Taymullah Azhar pareció verla, más que reparar en su presencia, por primera vez. Enderezó los hombros, el único indicio de su sorpresa.

– ¿Qué te ha pasado, Barbara? -preguntó en voz baja-. ¿Has tenido un accidente?

– Barbara se ha roto la nariz -informó Hadiyyah, y se acercó a su padre. El brazo de él la rodeó por el hombro-. Y tres costillas. Está toda vendada, papá. Le dije que debería venir con nosotros a la playa.

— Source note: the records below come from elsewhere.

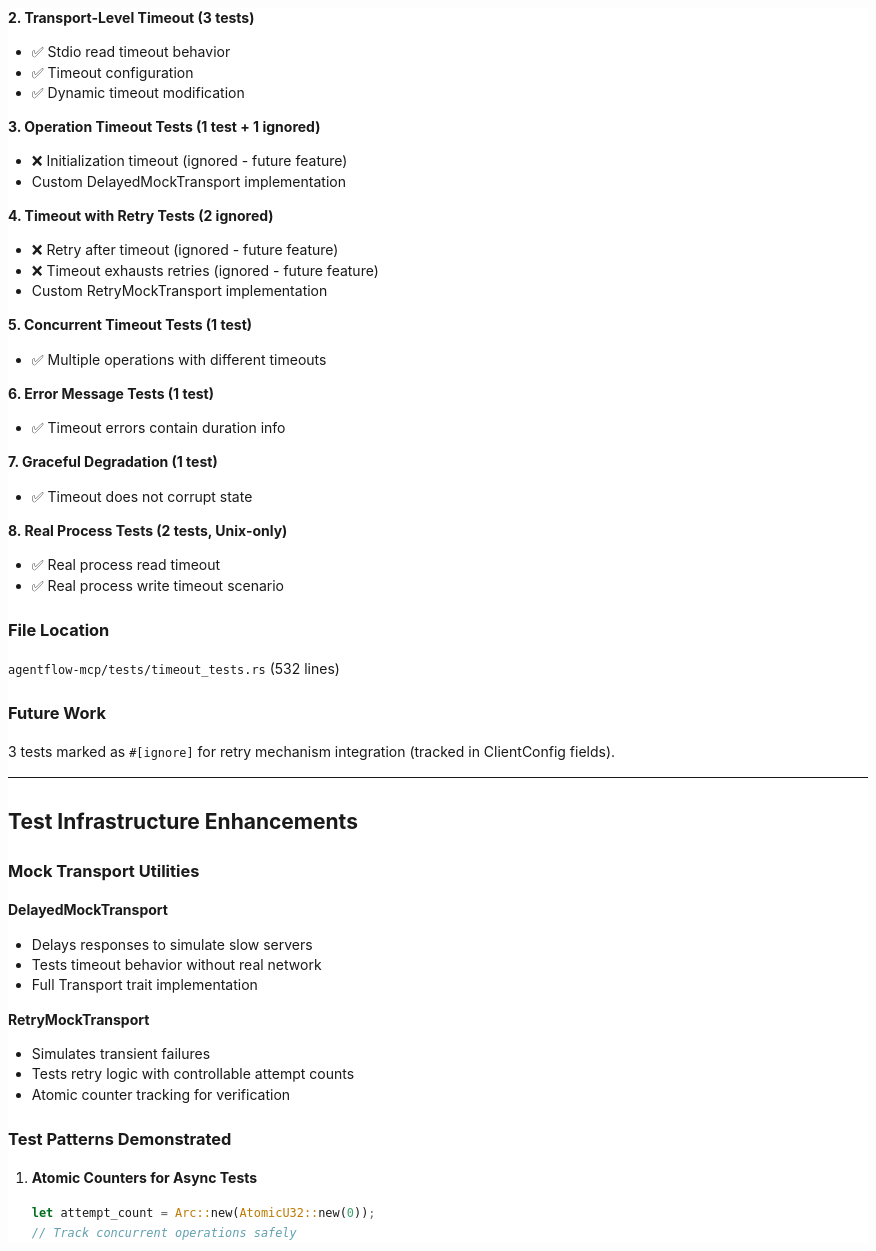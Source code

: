 **2. Transport-Level Timeout (3 tests)**
- ✅ Stdio read timeout behavior
- ✅ Timeout configuration
- ✅ Dynamic timeout modification

**3. Operation Timeout Tests (1 test + 1 ignored)**
- ❌ Initialization timeout (ignored - future feature)
- Custom DelayedMockTransport implementation

**4. Timeout with Retry Tests (2 ignored)**
- ❌ Retry after timeout (ignored - future feature)
- ❌ Timeout exhausts retries (ignored - future feature)
- Custom RetryMockTransport implementation

**5. Concurrent Timeout Tests (1 test)**
- ✅ Multiple operations with different timeouts

**6. Error Message Tests (1 test)**
- ✅ Timeout errors contain duration info

**7. Graceful Degradation (1 test)**
- ✅ Timeout does not corrupt state

**8. Real Process Tests (2 tests, Unix-only)**
- ✅ Real process read timeout
- ✅ Real process write timeout scenario

### File Location
`agentflow-mcp/tests/timeout_tests.rs` (532 lines)

### Future Work
3 tests marked as `#[ignore]` for retry mechanism integration (tracked in ClientConfig fields).

---

## Test Infrastructure Enhancements

### Mock Transport Utilities

**DelayedMockTransport**
- Delays responses to simulate slow servers
- Tests timeout behavior without real network
- Full Transport trait implementation

**RetryMockTransport**
- Simulates transient failures
- Tests retry logic with controllable attempt counts
- Atomic counter tracking for verification

### Test Patterns Demonstrated

1. **Atomic Counters for Async Tests**
   ```rust
   let attempt_count = Arc::new(AtomicU32::new(0));
   // Track concurrent operations safely
   ```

Le sentaría bien, ¿no crees?

El rostro de Azhar se ensombreció ante aquella sugerencia.

– Una invitación muy amable, Hadiyyah -se apresuró a decir Barbara-, pero mis días de ir a la playa están completamente kaput . ¿Un viaje repentino? -preguntó al padre.

– Recibió una llamada telefónica… -empezó la niña.

– Hadiyyah -interrumpió Azhar-, ¿ya te has despedido de tu amiga?

– Le dije que no sabíamos lo del viaje hasta que entraste y dijiste…

Barbara vio que la mano de Azhar apretaba el hombro de su hija.

– Has dejado la maleta abierta sobre tu cama -dijo-. Ve a ponerla en el coche ahora mismo.

Hadiyyah bajó la cabeza, obediente.

– Adiós, Barbara -dijo, y salió por la puerta. Su padre dedicó una leve reverencia a Barbara e hizo ademán de seguirla.

– Azhar -dijo ella. El hombre se volvió-. ¿Quieres un cigarrillo antes de irte? -Extendió el paquete y le miró a los ojos-. ¿Uno para el camino?